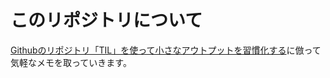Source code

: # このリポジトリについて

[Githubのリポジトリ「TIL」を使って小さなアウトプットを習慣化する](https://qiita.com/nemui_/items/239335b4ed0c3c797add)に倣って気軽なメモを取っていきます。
* * *
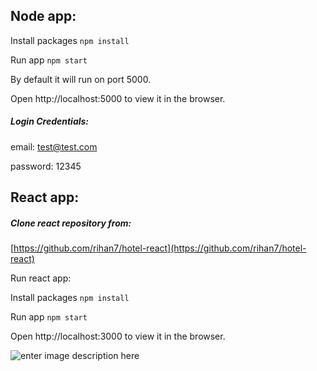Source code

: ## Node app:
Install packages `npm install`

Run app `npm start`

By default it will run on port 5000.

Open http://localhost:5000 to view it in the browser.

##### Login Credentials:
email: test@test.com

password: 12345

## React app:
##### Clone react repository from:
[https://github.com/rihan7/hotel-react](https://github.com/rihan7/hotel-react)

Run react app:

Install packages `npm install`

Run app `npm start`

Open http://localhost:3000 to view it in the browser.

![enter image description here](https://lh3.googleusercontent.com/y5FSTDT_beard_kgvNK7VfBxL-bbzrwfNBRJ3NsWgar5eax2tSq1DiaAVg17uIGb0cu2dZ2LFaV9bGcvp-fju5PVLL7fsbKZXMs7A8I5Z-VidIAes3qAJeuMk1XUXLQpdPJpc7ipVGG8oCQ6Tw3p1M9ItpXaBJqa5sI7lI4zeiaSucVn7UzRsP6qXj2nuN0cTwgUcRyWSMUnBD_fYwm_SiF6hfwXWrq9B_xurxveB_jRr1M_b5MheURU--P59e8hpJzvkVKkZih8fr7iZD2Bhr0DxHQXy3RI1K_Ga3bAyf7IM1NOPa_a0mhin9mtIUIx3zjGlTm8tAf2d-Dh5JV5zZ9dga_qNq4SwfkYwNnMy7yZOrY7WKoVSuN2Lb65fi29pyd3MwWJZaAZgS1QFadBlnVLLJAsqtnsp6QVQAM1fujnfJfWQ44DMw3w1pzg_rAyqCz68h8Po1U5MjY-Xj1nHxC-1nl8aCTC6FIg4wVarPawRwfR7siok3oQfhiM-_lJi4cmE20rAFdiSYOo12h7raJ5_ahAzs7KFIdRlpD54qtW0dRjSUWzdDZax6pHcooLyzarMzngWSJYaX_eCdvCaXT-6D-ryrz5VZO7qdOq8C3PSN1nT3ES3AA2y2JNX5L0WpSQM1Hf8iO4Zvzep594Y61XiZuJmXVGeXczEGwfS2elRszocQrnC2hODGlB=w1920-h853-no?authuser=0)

[Brief]
Each line of the material with the word "https" in it should be listed.

[Solution to the exercise]
[Githubのリポジトリ「TIL」を使って小さなアウトプットを習慣化する](https://qiita.com/nemui_/items/239335b4ed0c3c797add)に倣って気軽なメモを取っていきます。
[https://github.com/rihan7/hotel-react](https://github.com/rihan7/hotel-react)
![enter image description here](https://lh3.googleusercontent.com/y5FSTDT_beard_kgvNK7VfBxL-bbzrwfNBRJ3NsWgar5eax2tSq1DiaAVg17uIGb0cu2dZ2LFaV9bGcvp-fju5PVLL7fsbKZXMs7A8I5Z-VidIAes3qAJeuMk1XUXLQpdPJpc7ipVGG8oCQ6Tw3p1M9ItpXaBJqa5sI7lI4zeiaSucVn7UzRsP6qXj2nuN0cTwgUcRyWSMUnBD_fYwm_SiF6hfwXWrq9B_xurxveB_jRr1M_b5MheURU--P59e8hpJzvkVKkZih8fr7iZD2Bhr0DxHQXy3RI1K_Ga3bAyf7IM1NOPa_a0mhin9mtIUIx3zjGlTm8tAf2d-Dh5JV5zZ9dga_qNq4SwfkYwNnMy7yZOrY7WKoVSuN2Lb65fi29pyd3MwWJZaAZgS1QFadBlnVLLJAsqtnsp6QVQAM1fujnfJfWQ44DMw3w1pzg_rAyqCz68h8Po1U5MjY-Xj1nHxC-1nl8aCTC6FIg4wVarPawRwfR7siok3oQfhiM-_lJi4cmE20rAFdiSYOo12h7raJ5_ahAzs7KFIdRlpD54qtW0dRjSUWzdDZax6pHcooLyzarMzngWSJYaX_eCdvCaXT-6D-ryrz5VZO7qdOq8C3PSN1nT3ES3AA2y2JNX5L0WpSQM1Hf8iO4Zvzep594Y61XiZuJmXVGeXczEGwfS2elRszocQrnC2hODGlB=w1920-h853-no?authuser=0)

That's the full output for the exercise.